Document images with source code:
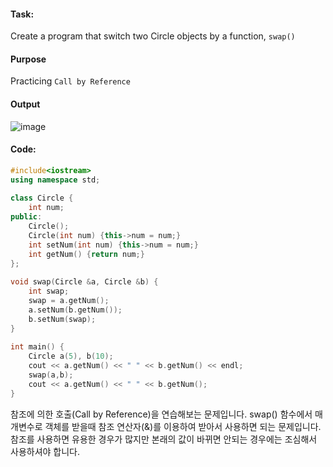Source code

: #### **Task:**
Create a program that switch two Circle objects by a function, `swap()`

#### **Purpose**
Practicing `Call by Reference`

#### **Output**
![image](https://img1.daumcdn.net/thumb/R1280x0/?scode=mtistory2&fname=https%3A%2F%2Fk.kakaocdn.net%2Fdn%2FdNYYvX%2FbtqCqNY2vf1%2Fpc5RUT4sUz69VIlyBwJJuK%2Fimg.png)

#### **Code:**
```cpp
#include<iostream>
using namespace std;
 
class Circle {
    int num;
public:
    Circle();
    Circle(int num) {this->num = num;}
    int setNum(int num) {this->num = num;}
    int getNum() {return num;}
};
 
void swap(Circle &a, Circle &b) {
    int swap;
    swap = a.getNum();
    a.setNum(b.getNum());
    b.setNum(swap);  
}
 
int main() {
    Circle a(5), b(10);
    cout << a.getNum() << " " << b.getNum() << endl;
    swap(a,b);
    cout << a.getNum() << " " << b.getNum();
}
```

참조에 의한 호출(Call by Reference)을 연습해보는 문제입니다.
swap() 함수에서 매개변수로 객체를 받을때 참조 연산자(&)를 이용하여 받아서 사용하면 되는 문제입니다.
참조를 사용하면 유용한 경우가 많지만 본래의 값이 바뀌면 안되는 경우에는 조심해서 사용하셔야 합니다.
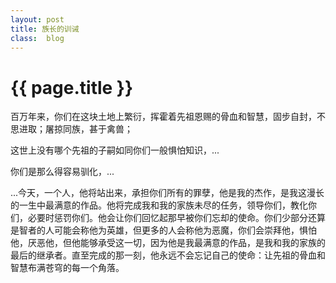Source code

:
 ```yaml
---
layout: post
title: 族长的训诫
class:	blog
---
```


{{ page.title }}
===========================

百万年来，你们在这块土地上繁衍，挥霍着先祖恩赐的骨血和智慧，固步自封，不思进取；屠掠同族，甚于禽兽；

这世上没有哪个先祖的子嗣如同你们一般惧怕知识，...

你们是那么得容易驯化，...

...今天，一个人，他将站出来，承担你们所有的罪孽，他是我的杰作，是我这漫长的一生中最满意的作品。他将完成我和我的家族未尽的任务，领导你们，教化你们，必要时惩罚你们。他会让你们回忆起那早被你们忘却的使命。你们少部分还算是智者的人可能会称他为英雄，但更多的人会称他为恶魔，你们会崇拜他，惧怕他，厌恶他，但他能够承受这一切，因为他是我最满意的作品，是我和我的家族的最后的继承者。直至完成的那一刻，他永远不会忘记自己的使命：让先祖的骨血和智慧布满苍穹的每一个角落。
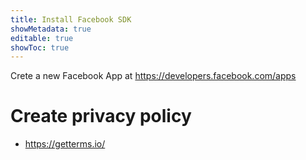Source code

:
 ```yaml
---
title: Install Facebook SDK
showMetadata: true
editable: true
showToc: true
---
```


Crete a new Facebook App at https://developers.facebook.com/apps

# Create privacy policy
- https://getterms.io/

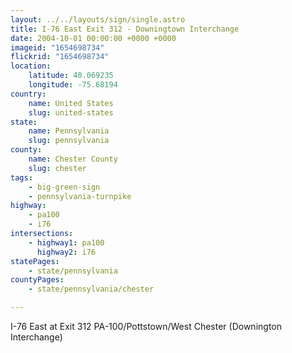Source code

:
 ```yaml
---
layout: ../../layouts/sign/single.astro
title: I-76 East Exit 312 - Downingtown Interchange
date: 2004-10-01 00:00:00 +0000 +0000
imageid: "1654698734"
flickrid: "1654698734"
location:
    latitude: 40.069235
    longitude: -75.68194
country:
    name: United States
    slug: united-states
state:
    name: Pennsylvania
    slug: pennsylvania
county:
    name: Chester County
    slug: chester
tags:
    - big-green-sign
    - pennsylvania-turnpike
highway:
    - pa100
    - i76
intersections:
    - highway1: pa100
      highway2: i76
statePages:
    - state/pennsylvania
countyPages:
    - state/pennsylvania/chester

---
```

I-76 East at Exit 312 PA-100/Pottstown/West Chester (Downington Interchange)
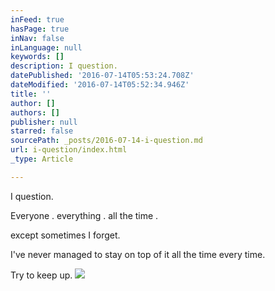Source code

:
 ```yaml
---
inFeed: true
hasPage: true
inNav: false
inLanguage: null
keywords: []
description: I question.
datePublished: '2016-07-14T05:53:24.708Z'
dateModified: '2016-07-14T05:52:34.946Z'
title: ''
author: []
authors: []
publisher: null
starred: false
sourcePath: _posts/2016-07-14-i-question.md
url: i-question/index.html
_type: Article

---
```

I question.

Everyone . everything . all the time . 

except sometimes I forget.

I've never managed to stay on top of it all the time every time.

Try to keep up.
![](https://the-grid-user-content.s3-us-west-2.amazonaws.com/22e08ca8-2e97-4db9-925f-fbc4d14605d8.jpg)
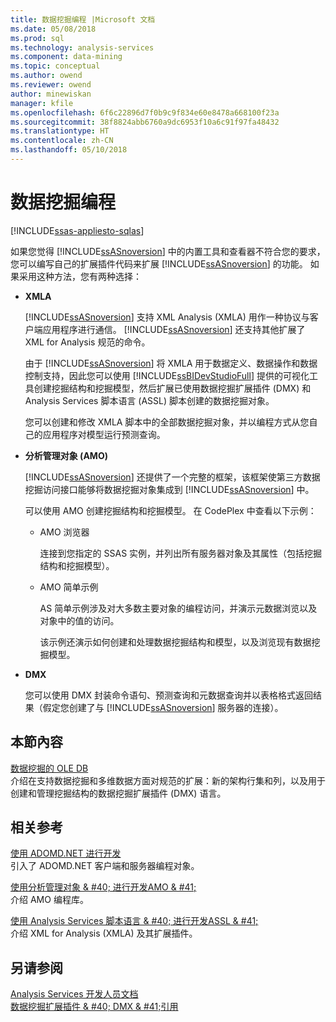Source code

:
 ```yaml
---
title: 数据挖掘编程 |Microsoft 文档
ms.date: 05/08/2018
ms.prod: sql
ms.technology: analysis-services
ms.component: data-mining
ms.topic: conceptual
ms.author: owend
ms.reviewer: owend
author: minewiskan
manager: kfile
ms.openlocfilehash: 6f6c22896d7f0b9c9f834e60e8478a668100f23a
ms.sourcegitcommit: 38f8824abb6760a9dc6953f10a6c91f97fa48432
ms.translationtype: HT
ms.contentlocale: zh-CN
ms.lasthandoff: 05/10/2018
---
```

# <a name="data-mining-programming"></a>数据挖掘编程
[!INCLUDE[ssas-appliesto-sqlas](../includes/ssas-appliesto-sqlas.md)]

  如果您觉得 [!INCLUDE[ssASnoversion](../includes/ssasnoversion-md.md)] 中的内置工具和查看器不符合您的要求，您可以编写自己的扩展插件代码来扩展 [!INCLUDE[ssASnoversion](../includes/ssasnoversion-md.md)] 的功能。 如果采用这种方法，您有两种选择：  
  
-   **XMLA**  
  
     [!INCLUDE[ssASnoversion](../includes/ssasnoversion-md.md)] 支持 XML Analysis (XMLA) 用作一种协议与客户端应用程序进行通信。 [!INCLUDE[ssASnoversion](../includes/ssasnoversion-md.md)] 还支持其他扩展了 XML for Analysis 规范的命令。  
  
     由于 [!INCLUDE[ssASnoversion](../includes/ssasnoversion-md.md)] 将 XMLA 用于数据定义、数据操作和数据控制支持，因此您可以使用 [!INCLUDE[ssBIDevStudioFull](../includes/ssbidevstudiofull-md.md)] 提供的可视化工具创建挖掘结构和挖掘模型，然后扩展已使用数据挖掘扩展插件 (DMX) 和 Analysis Services 脚本语言 (ASSL) 脚本创建的数据挖掘对象。  
  
     您可以创建和修改 XMLA 脚本中的全部数据挖掘对象，并以编程方式从您自己的应用程序对模型运行预测查询。  
  
-   **分析管理对象 (AMO)**  
  
     [!INCLUDE[ssASnoversion](../includes/ssasnoversion-md.md)] 还提供了一个完整的框架，该框架使第三方数据挖掘访问接口能够将数据挖掘对象集成到 [!INCLUDE[ssASnoversion](../includes/ssasnoversion-md.md)] 中。  
  
     可以使用 AMO 创建挖掘结构和挖掘模型。 在 CodePlex 中查看以下示例：  
  
    -   AMO 浏览器  
  
         连接到您指定的 SSAS 实例，并列出所有服务器对象及其属性（包括挖掘结构和挖掘模型）。  
  
    -   AMO 简单示例  
  
         AS 简单示例涉及对大多数主要对象的编程访问，并演示元数据浏览以及对象中的值的访问。  
  
         该示例还演示如何创建和处理数据挖掘结构和模型，以及浏览现有数据挖掘模型。  
  
-   **DMX**  
  
     您可以使用 DMX 封装命令语句、预测查询和元数据查询并以表格格式返回结果（假定您创建了与 [!INCLUDE[ssASnoversion](../includes/ssasnoversion-md.md)] 服务器的连接）。  
  
## <a name="in-this-section"></a>本節內容  
 [数据挖掘的 OLE DB](../analysis-services/data-mining-programming-ole-db.md)  
 介绍在支持数据挖掘和多维数据方面对规范的扩展：新的架构行集和列，以及用于创建和管理挖掘结构的数据挖掘扩展插件 (DMX) 语言。  
  
## <a name="related-reference"></a>相关参考  
 [使用 ADOMD.NET 进行开发](../analysis-services/multidimensional-models/adomd-net/developing-with-adomd-net.md)  
 引入了 ADOMD.NET 客户端和服务器编程对象。  
  
 [使用分析管理对象 & #40; 进行开发AMO & #41;](../analysis-services/multidimensional-models/analysis-management-objects/developing-with-analysis-management-objects-amo.md)  
 介绍 AMO 编程库。  
  
 [使用 Analysis Services 脚本语言 & #40; 进行开发ASSL & #41;](../analysis-services/multidimensional-models/scripting-language-assl/developing-with-analysis-services-scripting-language-assl.md)  
 介绍 XML for Analysis (XMLA) 及其扩展插件。  
  
## <a name="see-also"></a>另请参阅  
 [Analysis Services 开发人员文档](../analysis-services/analysis-services-developer-documentation.md)   
 [数据挖掘扩展插件 & #40; DMX & #41;引用](../dmx/data-mining-extensions-dmx-reference.md)  
  
  

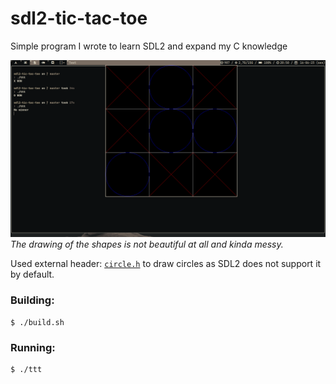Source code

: # sdl2-tic-tac-toe
Simple program I wrote to learn SDL2 and expand my C knowledge

![](https://raw.githubusercontent.com/egujito/sdl2-tic-tac-toe/master/2023-06-16-20%3A50%3A05-scrot.png)
_The drawing of the shapes is not beautiful at all and kinda messy._

Used external header: [`circle.h`](https://gist.github.com/Gumichan01/332c26f6197a432db91cc4327fcabb1c) to draw circles as SDL2 does not support it by default.

### Building:
```
$ ./build.sh
```
### Running:
```
$ ./ttt
```
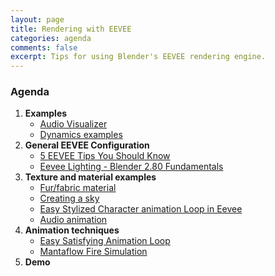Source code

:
 ```yaml
---
layout: page
title: Rendering with EEVEE
categories: agenda
comments: false
excerpt: Tips for using Blender's EEVEE rendering engine.
---
```


### Agenda

1. **Examples**
   - [Audio Visualizer](https://www.youtube.com/watch?v=rBlZl2vktCM)
   - [Dynamics examples](https://www.youtube.com/watch?v=nU6PF8vuEBk)
3. **General EEVEE Configuration**
   - [5 EEVEE Tips You Should Know](https://www.youtube.com/watch?v=AVYIHxHlsRY)
   - [Eevee Lighting - Blender 2.80 Fundamentals](https://www.youtube.com/watch?v=MFNurQ1AF2I)
3. **Texture and material examples**
   - [Fur/fabric material](https://www.youtube.com/watch?v=T8NT5Bth450)
   - [Creating a sky](https://www.youtube.com/watch?v=QSkrgnQstjs)
   - [Easy Stylized Character animation Loop in Eevee](https://www.youtube.com/watch?v=te5fZtli8HM)
   - [Audio animation](https://www.youtube.com/watch?v=l8RHRNZQEuE)
4. **Animation techniques**
   - [Easy Satisfying Animation Loop](https://www.youtube.com/watch?v=fBMG1utRQ74)
   - [Mantaflow Fire Simulation](https://www.youtube.com/watch?v=vSYMjhFXcr8&feature=emb_rel_pause)
5. **Demo**
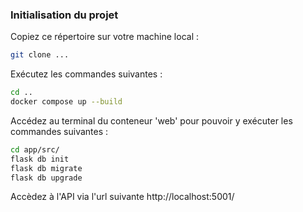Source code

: ### Initialisation du projet

Copiez ce répertoire sur votre machine local :

```bash
git clone ...
```

Exécutez les commandes suivantes :

```bash
cd ..
docker compose up --build
```

Accédez au terminal du conteneur 'web' pour pouvoir y exécuter les commandes suivantes :

```bash
cd app/src/
flask db init
flask db migrate
flask db upgrade
```

Accèdez à l'API via l'url suivante http://localhost:5001/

What you need to do:
Leaving out the pictures, please output the lines in the entries above from the one with "swap() 함수에서 매개변수로" through the one with "Everyone . everything . all the time .", exactly as they are.

Response:
swap() 함수에서 매개변수로 객체를 받을때 참조 연산자(&)를 이용하여 받아서 사용하면 되는 문제입니다.
참조를 사용하면 유용한 경우가 많지만 본래의 값이 바뀌면 안되는 경우에는 조심해서 사용하셔야 합니다.
Source code

:
 ```yaml
---
layout: post
title: 族长的训诫
class:	blog
---
```


{{ page.title }}
===========================

百万年来，你们在这块土地上繁衍，挥霍着先祖恩赐的骨血和智慧，固步自封，不思进取；屠掠同族，甚于禽兽；

这世上没有哪个先祖的子嗣如同你们一般惧怕知识，...

你们是那么得容易驯化，...

...今天，一个人，他将站出来，承担你们所有的罪孽，他是我的杰作，是我这漫长的一生中最满意的作品。他将完成我和我的家族未尽的任务，领导你们，教化你们，必要时惩罚你们。他会让你们回忆起那早被你们忘却的使命。你们少部分还算是智者的人可能会称他为英雄，但更多的人会称他为恶魔，你们会崇拜他，惧怕他，厌恶他，但他能够承受这一切，因为他是我最满意的作品，是我和我的家族的最后的继承者。直至完成的那一刻，他永远不会忘记自己的使命：让先祖的骨血和智慧布满苍穹的每一个角落。
Source code

:
 ```yaml
---
title: Install Facebook SDK
showMetadata: true
editable: true
showToc: true
---
```


Crete a new Facebook App at https://developers.facebook.com/apps

# Create privacy policy
- https://getterms.io/

Source code

:
 ```yaml
---
layout: ../../layouts/sign/single.astro
title: I-76 East Exit 312 - Downingtown Interchange
date: 2004-10-01 00:00:00 +0000 +0000
imageid: "1654698734"
flickrid: "1654698734"
location:
    latitude: 40.069235
    longitude: -75.68194
country:
    name: United States
    slug: united-states
state:
    name: Pennsylvania
    slug: pennsylvania
county:
    name: Chester County
    slug: chester
tags:
    - big-green-sign
    - pennsylvania-turnpike
highway:
    - pa100
    - i76
intersections:
    - highway1: pa100
      highway2: i76
statePages:
    - state/pennsylvania
countyPages:
    - state/pennsylvania/chester

---
```

I-76 East at Exit 312 PA-100/Pottstown/West Chester (Downington Interchange)
Source code

:
 ```yaml
---
inFeed: true
hasPage: true
inNav: false
inLanguage: null
keywords: []
description: I question.
datePublished: '2016-07-14T05:53:24.708Z'
dateModified: '2016-07-14T05:52:34.946Z'
title: ''
author: []
authors: []
publisher: null
starred: false
sourcePath: _posts/2016-07-14-i-question.md
url: i-question/index.html
_type: Article

---
```

I question.

Everyone . everything . all the time . 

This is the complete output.